Your goal:
Filter the entries below, keeping every line that has the word "json".

(Saved data entries)
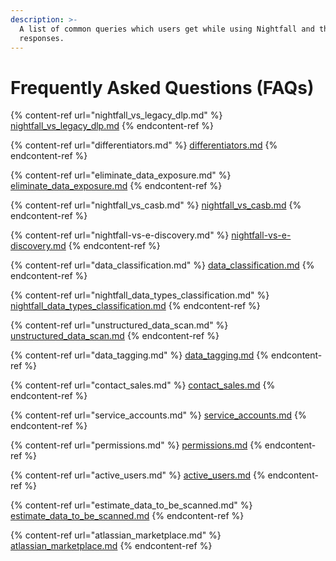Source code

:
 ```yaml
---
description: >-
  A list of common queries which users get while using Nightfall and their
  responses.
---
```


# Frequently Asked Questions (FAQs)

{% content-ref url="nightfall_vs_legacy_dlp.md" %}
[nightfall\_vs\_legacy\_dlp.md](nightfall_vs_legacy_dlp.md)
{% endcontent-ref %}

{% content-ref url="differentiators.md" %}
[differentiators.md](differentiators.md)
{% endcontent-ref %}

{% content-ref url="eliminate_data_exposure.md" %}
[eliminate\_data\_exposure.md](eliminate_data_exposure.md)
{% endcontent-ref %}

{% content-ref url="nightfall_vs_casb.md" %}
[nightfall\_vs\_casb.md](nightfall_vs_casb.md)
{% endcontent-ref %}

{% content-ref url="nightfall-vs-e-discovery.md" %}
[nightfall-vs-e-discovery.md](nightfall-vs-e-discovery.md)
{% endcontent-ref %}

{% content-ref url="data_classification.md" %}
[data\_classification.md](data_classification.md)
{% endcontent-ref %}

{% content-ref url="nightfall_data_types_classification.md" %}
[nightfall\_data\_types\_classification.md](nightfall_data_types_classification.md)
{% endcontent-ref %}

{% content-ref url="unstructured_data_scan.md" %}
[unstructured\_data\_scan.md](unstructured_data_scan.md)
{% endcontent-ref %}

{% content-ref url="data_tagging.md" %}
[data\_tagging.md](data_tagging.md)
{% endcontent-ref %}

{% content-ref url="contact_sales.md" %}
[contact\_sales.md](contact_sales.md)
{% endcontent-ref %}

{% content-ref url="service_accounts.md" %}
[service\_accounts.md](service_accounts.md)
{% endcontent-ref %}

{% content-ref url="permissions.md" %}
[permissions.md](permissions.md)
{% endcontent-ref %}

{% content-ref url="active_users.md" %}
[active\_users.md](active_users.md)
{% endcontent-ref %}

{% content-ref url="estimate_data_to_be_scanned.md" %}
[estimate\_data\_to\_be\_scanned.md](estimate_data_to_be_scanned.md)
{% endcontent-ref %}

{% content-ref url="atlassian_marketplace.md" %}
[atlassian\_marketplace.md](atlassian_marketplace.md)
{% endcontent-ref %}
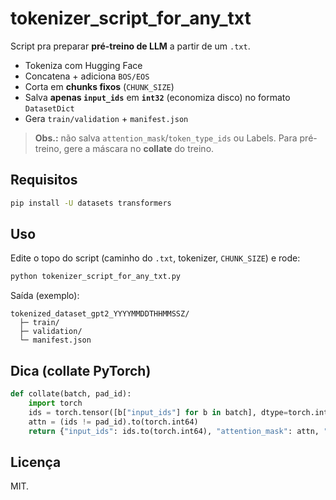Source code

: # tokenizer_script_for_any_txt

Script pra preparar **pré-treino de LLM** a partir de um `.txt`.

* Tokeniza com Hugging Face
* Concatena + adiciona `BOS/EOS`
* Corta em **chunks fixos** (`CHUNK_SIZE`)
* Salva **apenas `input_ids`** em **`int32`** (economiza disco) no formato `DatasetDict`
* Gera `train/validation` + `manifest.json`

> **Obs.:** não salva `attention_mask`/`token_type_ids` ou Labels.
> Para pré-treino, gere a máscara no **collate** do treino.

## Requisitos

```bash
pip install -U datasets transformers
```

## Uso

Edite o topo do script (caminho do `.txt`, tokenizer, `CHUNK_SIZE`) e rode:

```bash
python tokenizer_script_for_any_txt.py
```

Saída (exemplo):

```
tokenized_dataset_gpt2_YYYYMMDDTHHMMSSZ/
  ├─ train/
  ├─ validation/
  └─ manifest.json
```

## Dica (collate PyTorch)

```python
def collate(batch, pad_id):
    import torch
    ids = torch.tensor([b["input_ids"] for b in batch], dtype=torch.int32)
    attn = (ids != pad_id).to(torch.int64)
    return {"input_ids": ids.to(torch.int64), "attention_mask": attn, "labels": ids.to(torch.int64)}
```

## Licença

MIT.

--

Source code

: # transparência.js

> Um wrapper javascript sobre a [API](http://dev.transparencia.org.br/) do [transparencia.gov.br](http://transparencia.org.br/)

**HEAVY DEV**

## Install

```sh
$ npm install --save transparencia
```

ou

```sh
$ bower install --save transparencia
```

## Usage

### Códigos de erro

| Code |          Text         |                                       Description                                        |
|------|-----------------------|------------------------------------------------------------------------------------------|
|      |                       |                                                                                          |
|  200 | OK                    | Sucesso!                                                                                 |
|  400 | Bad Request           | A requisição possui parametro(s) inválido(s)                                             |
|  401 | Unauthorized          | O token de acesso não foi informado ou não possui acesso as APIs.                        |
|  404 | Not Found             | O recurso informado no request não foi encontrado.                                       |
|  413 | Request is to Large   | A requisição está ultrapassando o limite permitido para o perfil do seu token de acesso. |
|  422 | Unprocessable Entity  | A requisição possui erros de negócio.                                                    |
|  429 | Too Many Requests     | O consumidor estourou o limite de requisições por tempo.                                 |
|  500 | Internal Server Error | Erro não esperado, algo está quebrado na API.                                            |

Exercise solution:
* Gera `train/validation` + `manifest.json`
  └─ manifest.json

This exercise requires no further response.